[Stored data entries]
┄┄┄┄┄┄
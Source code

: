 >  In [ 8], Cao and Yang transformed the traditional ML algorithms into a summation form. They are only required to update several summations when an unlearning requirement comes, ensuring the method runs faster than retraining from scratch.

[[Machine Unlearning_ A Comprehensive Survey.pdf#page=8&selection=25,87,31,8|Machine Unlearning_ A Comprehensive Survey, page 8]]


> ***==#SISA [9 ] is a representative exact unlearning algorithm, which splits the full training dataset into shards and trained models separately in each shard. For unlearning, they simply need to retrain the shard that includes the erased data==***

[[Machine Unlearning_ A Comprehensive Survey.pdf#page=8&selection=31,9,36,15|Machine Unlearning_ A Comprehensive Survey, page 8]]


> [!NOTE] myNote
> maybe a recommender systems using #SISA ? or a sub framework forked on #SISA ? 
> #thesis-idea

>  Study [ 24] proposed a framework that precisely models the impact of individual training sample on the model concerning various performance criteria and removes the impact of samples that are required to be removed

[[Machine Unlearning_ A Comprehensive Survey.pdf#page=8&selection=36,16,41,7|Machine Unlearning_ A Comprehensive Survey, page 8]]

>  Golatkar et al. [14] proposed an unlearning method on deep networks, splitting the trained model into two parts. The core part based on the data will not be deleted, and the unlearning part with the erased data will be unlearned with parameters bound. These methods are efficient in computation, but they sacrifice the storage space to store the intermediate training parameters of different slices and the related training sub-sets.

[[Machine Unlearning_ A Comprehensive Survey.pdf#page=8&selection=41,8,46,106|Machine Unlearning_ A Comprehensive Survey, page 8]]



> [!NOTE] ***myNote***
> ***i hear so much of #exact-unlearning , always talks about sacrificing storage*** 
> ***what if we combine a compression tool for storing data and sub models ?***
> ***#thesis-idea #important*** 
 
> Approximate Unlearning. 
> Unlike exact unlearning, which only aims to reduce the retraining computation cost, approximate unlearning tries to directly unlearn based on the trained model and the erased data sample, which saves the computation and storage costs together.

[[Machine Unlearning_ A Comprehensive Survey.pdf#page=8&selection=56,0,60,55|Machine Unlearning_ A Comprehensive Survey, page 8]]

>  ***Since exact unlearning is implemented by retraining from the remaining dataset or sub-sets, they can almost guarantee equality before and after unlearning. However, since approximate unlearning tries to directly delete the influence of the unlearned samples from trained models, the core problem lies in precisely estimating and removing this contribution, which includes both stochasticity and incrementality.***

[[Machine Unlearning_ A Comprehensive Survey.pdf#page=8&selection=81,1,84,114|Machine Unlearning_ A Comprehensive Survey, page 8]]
┄┄┄┄┄┄
__Your instructions__
Count the lines in these records that hold the string "retraining". Only the number is wanted.

__Result below__
3